Canon’s very happy with all the people clamoring to buy their cameras for filmmaking despite not necessarily knowing what words like “rolling shutter” and “aperture” mean. Their latest DSLR is perhaps more explicitly geared towards filmmakers than any camera it’s made before.
The Canon EOS 80D follows in the footsteps of the very affordable and very excellent 60D and 70D DSLRs. (And yes, these have mirrors in them—Canon has yet to go all-in on mirrorless shooters.) It’s a crop-sensor camera, which means it shoots less of what is in front of it—it also means it’s a helluva lot cheaper than the professional “full-frame” models like the Canon 5D series. To be precise, it’s a 24.2 megapixel APS-C sensor, for those of you keeping count.
The biggest improvement on this camera is the much improved autofocus system. Utilizing the dual pixel sensor first introduced in the 70D, the 80D manages to squeeze in 45 autofocus points. The 70D, by comparison, has a respectable 19 points of focus.

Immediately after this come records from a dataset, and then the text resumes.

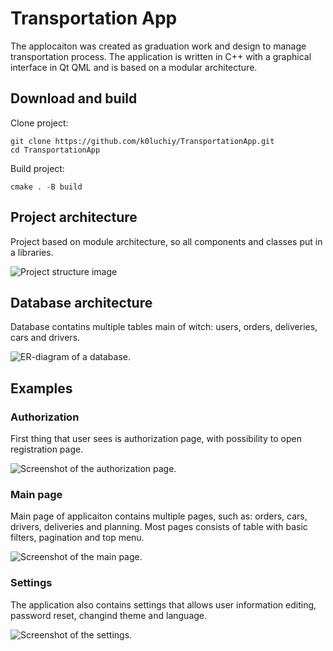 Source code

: # Transportation App
The applocaiton was created as graduation work and design to manage transportation process. The application is written in C++ with a graphical interface in Qt QML and is based on a modular architecture.

## Download and build
Clone project: 
```
git clone https://github.com/k0luchiy/TransportationApp.git
cd TransportationApp
```
Build project:
```
cmake . -B build
```

## Project architecture
Project based on module architecture, so all components and classes put in a libraries. 

<picture>
 <source media="(prefers-color-scheme: dark)" srcset="https://github.com/k0luchiy/TransportationApp/assets/83074096/c325f4a3-d841-41ad-96cc-843e1c865259">
 <source media="(prefers-color-scheme: light)" srcset="https://github.com/k0luchiy/TransportationApp/assets/83074096/6fcf7b86-0754-4057-a665-2208281cdc53">
 <img alt="Project structure image" src="https://github.com/k0luchiy/TransportationApp/assets/83074096/c325f4a3-d841-41ad-96cc-843e1c865259">
</picture>

## Database architecture 
Database contatins multiple tables main of witch: users, orders, deliveries, cars and drivers.

<picture>
 <source media="(prefers-color-scheme: dark)" srcset="https://github.com/k0luchiy/TransportationApp/assets/83074096/242a8e8c-4114-4ec3-8499-7b1768d9e224">
 <source media="(prefers-color-scheme: light)" srcset="https://github.com/k0luchiy/TransportationApp/assets/83074096/2d2f5316-6ec5-4ebe-81a8-b381ce4fce91">
 <img alt="ER-diagram of a database." src="https://github.com/k0luchiy/TransportationApp/assets/83074096/242a8e8c-4114-4ec3-8499-7b1768d9e224">
</picture>

## Examples 
### Authorization
First thing that user sees is authorization page, with possibility to open registration page. 

<picture>
 <source media="(prefers-color-scheme: dark)" srcset="https://github.com/k0luchiy/TransportationApp/assets/83074096/e27578e2-0847-4e64-9a95-ccbb2d281588">
 <source media="(prefers-color-scheme: light)" srcset="https://github.com/k0luchiy/TransportationApp/assets/83074096/fbed1fe2-1c52-403d-aa58-4d1057504d5a">
 <img alt="Screenshot of the authorization page." src="https://github.com/k0luchiy/TransportationApp/assets/83074096/e27578e2-0847-4e64-9a95-ccbb2d281588">
</picture>

### Main page
Main page of applicaiton contains multiple pages, such as: orders, cars, drivers, deliveries and planning. Most pages consists of table with basic filters, pagination and top menu.

<picture>
 <source media="(prefers-color-scheme: dark)" srcset="https://github.com/k0luchiy/TransportationApp/assets/83074096/d911f122-0ee5-4fcd-9036-5d5039194897">
 <source media="(prefers-color-scheme: light)" srcset="https://github.com/k0luchiy/TransportationApp/assets/83074096/aeaee3b1-5c48-43a4-a29e-088d7c6b8ed3">
 <img alt="Screenshot of the main page." src="https://github.com/k0luchiy/TransportationApp/assets/83074096/d911f122-0ee5-4fcd-9036-5d5039194897">
</picture>

### Settings 
The application also contains settings that allows user information editing, password reset, changind theme and language.

<picture>
 <source media="(prefers-color-scheme: dark)" srcset="https://github.com/k0luchiy/TransportationApp/assets/83074096/e4288be6-c798-4dcd-8cf1-4c0d5ecbff12">
 <source media="(prefers-color-scheme: light)" srcset="https://github.com/k0luchiy/TransportationApp/assets/83074096/687bde1f-d04b-4d2c-a9e8-623a9671ebba">
 <img alt="Screenshot of the settings." src="https://github.com/k0luchiy/TransportationApp/assets/83074096/e4288be6-c798-4dcd-8cf1-4c0d5ecbff12">
</picture>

The camera also adds another critical detail that’s important for filmmaking: a Headphone jack, so you can monitor the audio that’s being recorded by either built-in or external microphones.
Overall, this is a solid camera, especially if you’re in the market for a midrange shooter with some powerful filmmaking powers. That said, Canon’s hardly reinventing the wheel here. The 80D is merely a solid improvement on an already solid camera. There’s no word on price but the 70D launched at $1099 and the comparable Nikon D5500 launched at $849.
While we’re on the topic of things that are solid but unremarkable, let’s turn our attention briefly to the Canon G7 x Mark II that ships in May for $700. We dug the hell out of the Mark I back in 2014 and, barring some awful and unforeseen issue with its improved face tracking we’ll probably like the G7x Mark II too.
Which is why we’re pleasantly distracted by the accessories Canon announced. Besides a new kit lens (18-135 f/3.5-5.6 USM), which will be great for people who don’t know anything about lenses, Canon also announced its own shotgun mic (DM-E1) for $249 and Power Zoom Adapter (PZ-E1) for $119.99. Both accessories are worthless for budding wedding photographers, but super budget friendly accoutrements a filmmaker might enjoy.
Those same filmmakers could go spend more money: they could get a proper audio set up and hire someone to pull focus for them. Or they could spend $369 and be “good enough.” Canon’s banking on that and there are rumors that this is just the first volley in a new war for filmmakers’ money. Get your wallet ready.